Dirichlet-Neumann and Neumann-Neumann Methods for Elliptic Control Problems

TL;DR

This paper applies Dirichlet-Neumann and Neumann-Neumann methods to elliptic PDE control problems with $H^{-1}$ regularization, simplifying the solution of singular perturbed Poisson equations and analyzing their effectiveness in 1D and 2D.

Contribution

It introduces the use of DN and NN methods for $H^{-1}$ regularized elliptic control problems, avoiding coupled bi-Laplacian solutions and providing detailed analysis and numerical results.

Findings

DN and NN methods effectively solve $H^{-1}$ regularized problems.

The approach simplifies handling less regular solutions.
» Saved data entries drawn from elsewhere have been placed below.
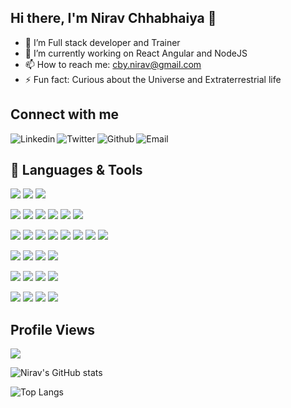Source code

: ## Hi there, I'm Nirav Chhabhaiya 👋

- 🔭 I’m Full stack developer and Trainer
- 🌱 I’m currently working on React Angular and NodeJS
- 📫 How to reach me: cby.nirav@gmail.com
- ⚡ Fun fact: Curious about the Universe and Extraterrestrial life

## Connect with me
[<img align="left" alt="Linkedin" src="https://img.shields.io/badge/LinkedIn-0077B5?style=for-the-badge&logo=linkedin&logoColor=white" />][linkedin]
[<img align="left" alt="Twitter" src="https://img.shields.io/badge/Twitter-1DA1F2?style=for-the-badge&logo=twitter&logoColor=white" />][twitter]
[<img align="left" alt="Github" src="https://img.shields.io/badge/GitHub-100000?style=for-the-badge&logo=github&logoColor=white" />][github]
[<img align="left" alt="Email" src="https://img.shields.io/badge/Gmail-D14836?style=for-the-badge&logo=gmail&logoColor=white" />][email]

<br />

## 🧰 Languages & Tools

![](https://img.shields.io/badge/Node-000000?style=for-the-badge&logo=nodedotjs&color=339933&logoColor=white)
![](https://img.shields.io/badge/JavaScript-F7DF1E?style=for-the-badge&logo=javascript&logoColor=black)
![](https://img.shields.io/badge/TypeScript-1572B6?style=for-the-badge&logo=typescript&logoColor=white)

![](https://img.shields.io/badge/CSS3-1572B6?style=for-the-badge&logo=css3&logoColor=white&color=1572B6)
![](https://img.shields.io/badge/SASS-1572B6?style=for-the-badge&logo=sass&logoColor=white&color=CC6699)
![](https://img.shields.io/badge/Bootstrap-1572B6?style=for-the-badge&logo=bootstrap&logoColor=white&color=7952B3)
![](https://img.shields.io/badge/MaterialDesign-1572B6?style=for-the-badge&logo=materialdesign&logoColor=white&color=757575)
![](https://img.shields.io/badge/TailwindCss-1572B6?style=for-the-badge&logo=tailwindcss&logoColor=white&color=06B6D4)
![](https://img.shields.io/badge/HTML5-E34F26?style=for-the-badge&logo=html5&logoColor=white&color=E34F26)

![](https://img.shields.io/badge/react-316192?style=for-the-badge&logo=react&logoColor=white&color=61DAFB)
![](https://img.shields.io/badge/Angular-316192?style=for-the-badge&logo=angular&logoColor=white&color=DD0031)
![](https://img.shields.io/badge/Electron-316192?style=for-the-badge&logo=electron&logoColor=white&color=47848F)
![](https://img.shields.io/badge/Ionic-316192?style=for-the-badge&logo=ionic&color=3880FF&logoColor=white)
![](https://img.shields.io/badge/Threejs-316192?style=for-the-badge&logo=three.js&logoColor=white&color=000000)
![](https://img.shields.io/badge/BigCommerce-316192?style=for-the-badge&logo=bigcommerce&logoColor=blue&color=white)
![](https://img.shields.io/badge/Contentful-EB5A68?style=for-the-badge&logo=contentful&logoColor=67B3FF&color=121118)
![](https://img.shields.io/badge/Laravel-000000?style=for-the-badge&logo=laravel&color=FF2D20&logoColor=white)

![](https://img.shields.io/badge/MongoDB-316192?style=for-the-badge&logo=mongodb&logoColor=white&color=47A248)
![](https://img.shields.io/badge/MySQL-316192?style=for-the-badge&logo=mysql&logoColor=white&color=4479A1)
![](https://img.shields.io/badge/PostgreSQL-316192?style=for-the-badge&logo=postgresql&logoColor=white&color=4169E1)
![](https://img.shields.io/badge/SQLite-316192?style=for-the-badge&logo=sqlite&logoColor=white&color=003B57)

![](https://img.shields.io/badge/Git-316192?style=for-the-badge&logo=git&logoColor=white&color=red)
![](https://img.shields.io/badge/GitHub-316192?style=for-the-badge&logo=github&logoColor=white&color=black)
![](https://img.shields.io/badge/Bitbucket-316192?style=for-the-badge&logo=bitbucket&logoColor=white&color=blue)
![](https://img.shields.io/badge/Gitlab-316192?style=for-the-badge&logo=gitlab&logoColor=white&color=white)

![](https://img.shields.io/badge/AWS-316192?style=for-the-badge&logo=amazon&logoColor=white&color=232F3E)
![](https://img.shields.io/badge/GoogleCloud-316192?style=for-the-badge&logo=googlecloud&logoColor=white&color=4285F4)
![](https://img.shields.io/badge/Vercel-316192?style=for-the-badge&logo=vercel&logoColor=white&color=000000)
![](https://img.shields.io/badge/Heroku-316192?style=for-the-badge&logo=heroku&logoColor=white&color=430098)


## Profile Views

<img src="https://profile-counter.glitch.me/cbynirav/count.svg">

<br />

![Nirav's GitHub stats](https://github-readme-stats.vercel.app/api?username=cbynirav&count_private=true&show_icons=true&theme=dark)
<br />

![Top Langs](https://github-readme-stats.vercel.app/api/top-langs/?username=cbynirav&theme=light&layout=compact)


[linkedin]: https://www.linkedin.com/in/nirav-chhabhaiya
[twitter]: https://twitter.com/ChhabhaiyaNirav
[github]: https://github.com/cbynirav
[email]: mailto:cby.nirav@gmail.com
Numerical experiments confirm the methods' efficiency.

Abstract

We present the Dirichlet-Neumann (DN) and Neumann-Neumann (NN) methods applied to the optimal control problems arising from elliptic partial differential equations (PDEs) under the $H^{-1}$ regularization. We use the Lagrange multiplier approach to derive a forward-backward optimality system with the $L^2$ regularization, and a singular perturbed Poisson equation with the $H^{-1}$ regularization. The $H^{-1}$ regularization thus avoids solving a coupled bi-Laplacian problem, yet the solutions are less regular. The singular perturbed Poisson equation is then solved by using the DN and NN methods, and a detailed analysis is given both in the one-dimensional and two-dimensional case. Finally, we provide some numerical experiments with conclusions.